But if he had hit someone, the bill now in the General Assembly would mean he would not have been liable in civil court for injuries to anyone hit in the street.

Drivers we spoke with Wednesday said they get the intent but fear some of the possible consequences.

"I don't necessarily agree with people going into the road and stopping the flow of traffic or causing problems with safety, but I do think it would protect someone driving just trying to maybe get through and not involved in that situation," said Clayton resident Deborah Purcell.

"The downside would definitely be that someone thinks they're protected by this bill and then they cut through traffic and maybe not be as fearful in hurting someone or harming someone that's standing in the middle of the road," offered Garner resident Kelly Gay.

That sentiment was echoed on the House floor Wednesday, and that got a swift response from the bill's primary sponsor.

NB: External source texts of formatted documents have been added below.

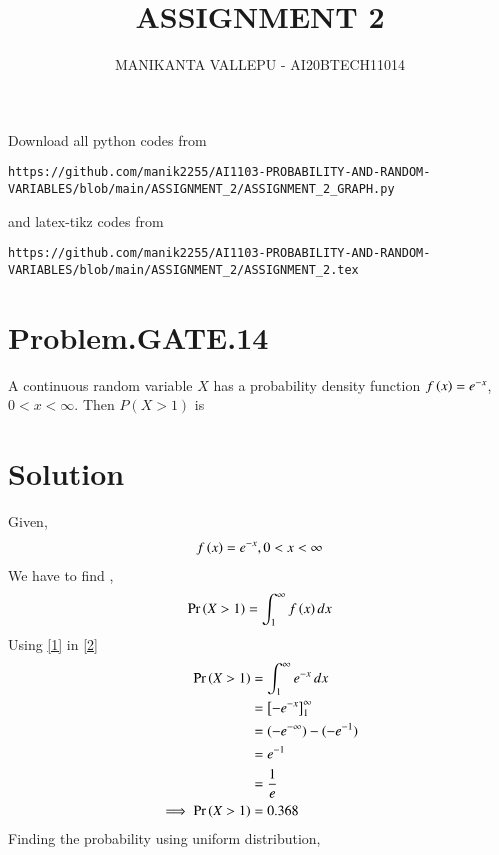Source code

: \documentclass[journal,12pt,twocolumn]{IEEEtran}
\begin{document}
\vspace{3cm}
\title{ASSIGNMENT 2}
\author{MANIKANTA VALLEPU - AI20BTECH11014}
\maketitle
\newpage
\bigskip
\renewcommand{\thefigure}{\theenumi}
\renewcommand{\thetable}{\theenumi}
Download all python codes from 
\begin{lstlisting}
https://github.com/manik2255/AI1103-PROBABILITY-AND-RANDOM-VARIABLES/blob/main/ASSIGNMENT_2/ASSIGNMENT_2_GRAPH.py
\end{lstlisting}
%
and latex-tikz codes from 
%
\begin{lstlisting}
https://github.com/manik2255/AI1103-PROBABILITY-AND-RANDOM-VARIABLES/blob/main/ASSIGNMENT_2/ASSIGNMENT_2.tex
\end{lstlisting}
\section{Problem.GATE.14}
A continuous random variable $X$ has a probability density function 
$f\left(x\right) = e^{-x}$,$0<x<\infty$. Then $P(X > 1)$ is

\section{Solution}
Given,
\begin{align} \label{1}
f\left(x\right) = e^{-x} , 0<x<\infty
\end{align}
We have to find ,
\begin{align}
\Pr\left(X>1\right) = \int_{1}^{\infty}{f\left(x\right)}\,dx\label{2}
\end{align}
Using \eqref{1} in \eqref{2}
\begin{align}
\Pr\left(X>1\right) &= \int_{1}^{\infty}{e^{-x}}\,dx\\
&= \left[-e^{-x}\right]_1^{\infty}\\
&= (-e^{-\infty}) - (-e^{-1})\\
&= e^{-1}\\
&= \frac{1}{e}\\
 \implies \Pr\left(X>1\right) &= 0.368
\end{align}
Finding the probability using uniform distribution,
\end{document}
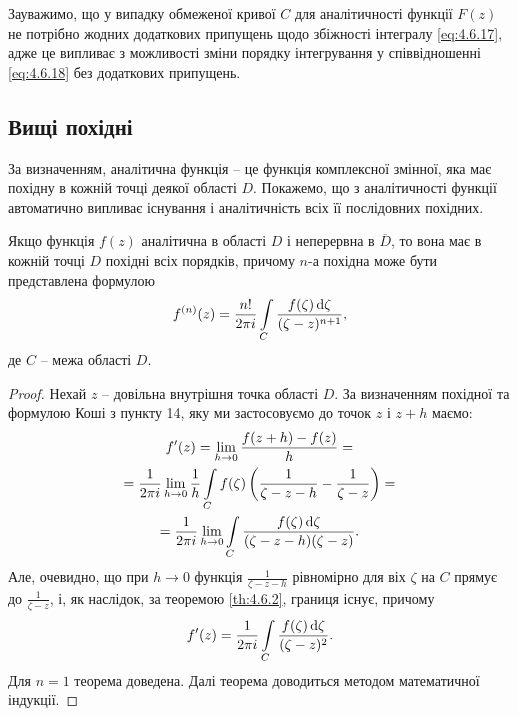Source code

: Зауважимо, що у випадку обмеженої кривої $C$ для аналітичності функції $F(z)$ не потрібно жодних додаткових припущень щодо збіжності інтегралу \eqref{eq:4.6.17}, адже це випливає з можливості зміни порядку інтегрування у співвідношенні \eqref{eq:4.6.18} без додаткових припущень.


\subsection{Вищі похідні}
За визначенням, аналітична функція -- це функція комплексної змінної, яка має похідну в кожній точці деякої області $D$. Покажемо, що з аналітичності функції автоматично випливає існування і аналітичність всіх її послідовних похідних.

\begin{theorem}[О. Коші, 1842 р.]
	\label{th:4.7.1}
	Якщо функція $f(z)$ аналітична в області $D$ і неперервна в $\overline{D}$, то вона має в кожній точці $D$ похідні всіх порядків, причому $n$-а похідна може бути представлена формулою
	\begin{equation}
		\label{eq:4.7.1}
		f^{(n)}(z) = \dfrac{n!}{2 \pi i} \displaystyle\int\limits_C \dfrac{f(\zeta) \mathop{}\!\mathrm{d} \zeta}{(\zeta - z)^{n + 1}},
	\end{equation}
	де $C$ -- межа області $D$.
\end{theorem}


\begin{proof}
Нехай $z$ -- довільна внутрішня точка області $D$. За визначенням похідної та формулою Коші з пункту 14, яку ми застосовуємо до точок $z$ і $z + h$ маємо:
\begin{multline}
	\label{eq:4.7.2}
	f'(z) = \displaystyle\lim\limits_{h \to 0} \dfrac{f(z + h) - f(z)}{h} = \\ = \dfrac{1}{2 \pi i} \displaystyle\lim\limits_{h \to 0} \dfrac{1}{h} \displaystyle\int\limits_C f(\zeta) \left( \dfrac{1}{\zeta - z - h} - \dfrac{1}{\zeta - z} \right) = \\ = \dfrac{1}{2 \pi i} \displaystyle\lim\limits_{h \to 0} \displaystyle\int\limits_C \dfrac{f(\zeta) \mathop{}\!\mathrm{d} \zeta}{(\zeta - z - h) (\zeta - z)}.
\end{multline}
Але, очевидно, що при $h \to 0$ функція $\frac{1}{\zeta - z - h}$ рівномірно для віх $\zeta$ на $C$ прямує до $\frac{1}{\zeta - z}$, і, як наслідок, за теоремою \ref{th:4.6.2}, границя існує, причому
\begin{equation}
	\label{eq:4.7.3}
	f'(z) = \dfrac{1}{2 \pi i} \displaystyle\int\limits_C \dfrac{f(\zeta) \mathop{}\!\mathrm{d} \zeta}{(\zeta - z)^2}.
\end{equation}
Для $n = 1$ теорема доведена. Далі теорема доводиться методом математичної індукції.
\end{proof}

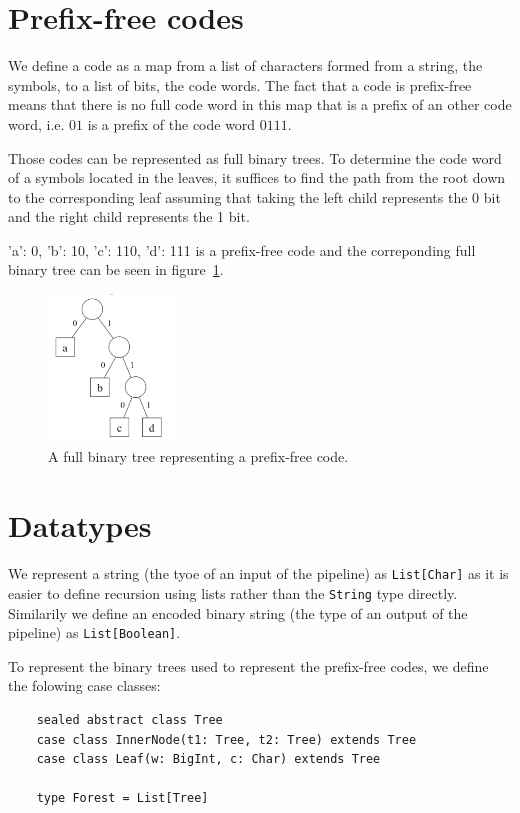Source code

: \documentclass[a4paper,UKenglish,cleveref, autoref, thm-restate]{lipics-v2021}
\begin{document}
\section{Prefix-free codes} %

We define a code as a map from a list of characters formed from a string, the symbols, to a list of bits, the code words. The fact that a code is prefix-free means that there is no full code word in this map that is a prefix of an other code word, i.e. $01$ is a prefix of the code word $0111$.

Those codes can be represented as full binary trees. To determine the code word of a symbols located in the leaves, it suffices to find the path from the root down to the corresponding leaf assuming that taking the left child represents the 0 bit and the right child represents the 1 bit.

{'a': 0, 'b': 10, 'c': 110, 'd': 111} is a prefix-free code and the correponding full binary tree can be seen in figure~\ref{fig:pfc}.
\begin{figure}[ht]
    \centering
    \includegraphics[width=0.3\textwidth]{pfc.png}
    \caption{A full binary tree representing a prefix-free code.\label{fig:pfc}}
\end{figure}

\section{Datatypes} %

We represent a string (the tyoe of an input of the pipeline) as \lstinline{List[Char]} as it is easier to define recursion using lists rather than the \lstinline{String} type directly. 
Similarily we define an encoded binary string (the type of an output of the pipeline) as \lstinline{List[Boolean]}.

To represent the binary trees used to represent the prefix-free codes, we define the folowing case classes:

\begin{lstlisting}
    sealed abstract class Tree
    case class InnerNode(t1: Tree, t2: Tree) extends Tree
    case class Leaf(w: BigInt, c: Char) extends Tree
  
    type Forest = List[Tree]
\end{lstlisting}
\end{document}
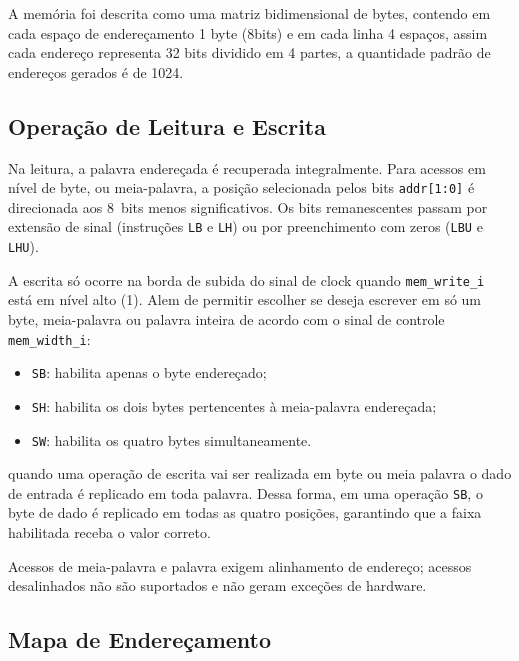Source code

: A memória foi descrita como uma matriz bidimensional de bytes, contendo em cada espaço de endereçamento 1 byte (8bits) e em cada linha 4 espaços, assim cada endereço representa 32 bits dividido em 4 partes, a quantidade padrão de endereços gerados é de 1024.

\subsection{Operação de Leitura e Escrita}
\label{sub:escritaLeitura}

Na leitura, a palavra endereçada é recuperada integralmente. Para acessos em nível de byte, ou meia-palavra, a posição selecionada pelos bits \texttt{addr[1:0]} é direcionada aos 8~bits menos significativos. Os bits remanescentes passam por extensão de sinal (instruções \texttt{LB} e \texttt{LH}) ou por preenchimento com zeros (\texttt{LBU} e \texttt{LHU}).

 A escrita só ocorre na borda de subida do sinal de clock quando \texttt{mem\_write\_i} está em nível alto (1). Alem de permitir escolher se deseja escrever em só um byte, meia-palavra ou palavra inteira de acordo com o sinal de controle \texttt{mem\_width\_i}:
\begin{itemize}
    \item \texttt{SB}: habilita apenas o byte endereçado;
    \item \texttt{SH}: habilita os dois bytes pertencentes à meia-palavra endereçada;
    \item \texttt{SW}: habilita os quatro bytes simultaneamente.
\end{itemize}

quando uma operação de escrita vai ser realizada em byte ou meia palavra o dado de entrada é replicado em toda palavra. Dessa forma, em uma operação \texttt{SB}, o byte de dado é replicado em todas as quatro posições, garantindo que a faixa habilitada receba o valor correto. 

Acessos de meia-palavra e palavra exigem alinhamento de endereço; acessos desalinhados não são suportados e não geram exceções de hardware.

\subsection{Mapa de Endereçamento}
\label{sub:enderecamento}

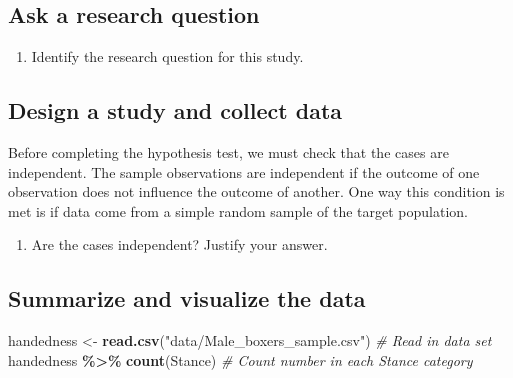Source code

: \documentclass[
]{report}
\newenvironment{Shaded}{\begin{snugshade}}{\end{snugshade}}
\newcommand{\CommentTok}[1]{\textcolor[rgb]{0.56,0.35,0.01}{\textit{#1}}}
\newcommand{\KeywordTok}[1]{\textcolor[rgb]{0.13,0.29,0.53}{\textbf{#1}}}
\newcommand{\NormalTok}[1]{#1}
\newcommand{\OperatorTok}[1]{\textcolor[rgb]{0.81,0.36,0.00}{\textbf{#1}}}
\newcommand{\StringTok}[1]{\textcolor[rgb]{0.31,0.60,0.02}{#1}}
\providecommand{\tightlist}{%
  \setlength{\itemsep}{0pt}\setlength{\parskip}{0pt}}
\begin{document}
\vspace{0.5in}

\hypertarget{ask-a-research-question}{%
\subsection*{Ask a research question}\label{ask-a-research-question}}

\begin{enumerate}
\def\labelenumi{\arabic{enumi}.}
\setcounter{enumi}{4}
\tightlist
\item
  Identify the research question for this study.
\end{enumerate}

\vspace{1in}

\hypertarget{design-a-study-and-collect-data}{%
\subsection*{Design a study and collect data}\label{design-a-study-and-collect-data}}

Before completing the hypothesis test, we must check that the cases are independent. The sample observations are independent if the outcome of one observation does not influence the outcome of another. One way this condition is met is if data come from a simple random sample of the target population.

\begin{enumerate}
\def\labelenumi{\arabic{enumi}.}
\setcounter{enumi}{5}
\tightlist
\item
  Are the cases independent? Justify your answer.
\end{enumerate}

\vspace{1in}

\hypertarget{summarize-and-visualize-the-data}{%
\subsection*{Summarize and visualize the data}\label{summarize-and-visualize-the-data}}

\begin{Shaded}
\begin{Highlighting}[]
\NormalTok{handedness \textless{}{-}}\StringTok{ }\KeywordTok{read.csv}\NormalTok{(}\StringTok{"data/Male\_boxers\_sample.csv"}\NormalTok{) }\CommentTok{\# Read in data set}
\NormalTok{handedness }\OperatorTok{\%\textgreater{}\%}\StringTok{ }\KeywordTok{count}\NormalTok{(Stance)  }\CommentTok{\# Count number in each Stance category}
\end{Highlighting}
\end{Shaded}
\end{document}
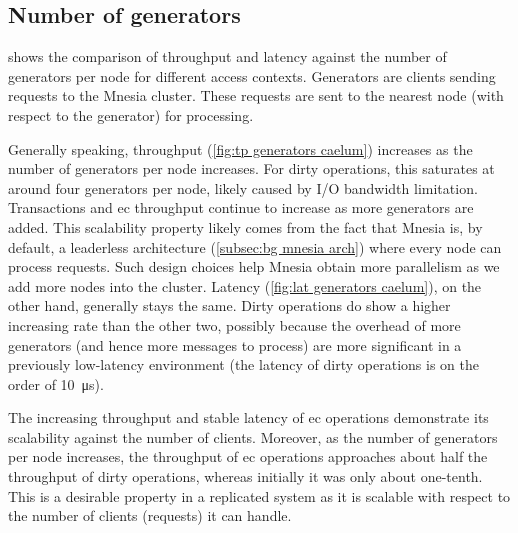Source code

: \subsection{Number of generators} \label{subsec:eval generator number}

 shows the comparison of throughput and latency against
the number of generators per node for different access contexts. Generators are clients 
sending requests to the Mnesia cluster. 
These requests are sent to the nearest node (with respect to the generator) for processing. 

Generally speaking, throughput (\cref{fig:tp generators caelum}) increases as 
the number of generators per node increases. For dirty operations, this saturates 
at around four generators per node, likely caused by I/O bandwidth limitation. 
Transactions and \acrshort{ec} throughput continue to increase as more generators are added. 
This scalability property likely comes from the fact that
Mnesia is, by default, a leaderless architecture (\cref{subsec:bg mnesia arch}) 
where every node can process requests. Such design choices help Mnesia obtain 
more parallelism as we add
more nodes into the cluster. Latency (\cref{fig:lat generators caelum}), on the
other hand, generally stays the same. Dirty operations do show a higher increasing
rate than the other two, possibly because the overhead of more generators (and hence
more messages to process) are more significant in a previously low-latency
environment (the latency of dirty operations is on the order of \qty{10}{\micro\second}).

The increasing throughput and stable latency of \acrshort{ec} operations demonstrate
its scalability against the number of clients. Moreover, as the number of
generators per node increases, the throughput of \acrshort{ec} operations
approaches about half the throughput of dirty operations, whereas initially it was
only about one-tenth. This is a desirable property in a replicated system as
it is scalable with respect to the number of clients (requests) it can handle.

"Ladies and gentlemen this bill is being unfairly mischaracterized," said Rep. Chris Millis - (R) Onslow.

Democrats fired back.

"You know what this bill is going to get unfairly mischaracterized? The state of North Carolina. That's what's going to get unfairly characterized because when we pass this bill we're going to be on national television again because they're going to be laughing as saying, 'Oh, look North Carolina just passed a law that makes it legal for you to run over protesters. Ha, ha, ha, ha, those dumb rednecks down there,'" said Rep. Graig Meyer - (D) Orange.

The text of the bill says a driver is protected if they are "exercising due care and injures another person who is participating in a protest or demonstration and is blocking traffic in a public right of way."

It also says a "person shall not be immune from civil liability if the actions leading to the injury were willful or wanton."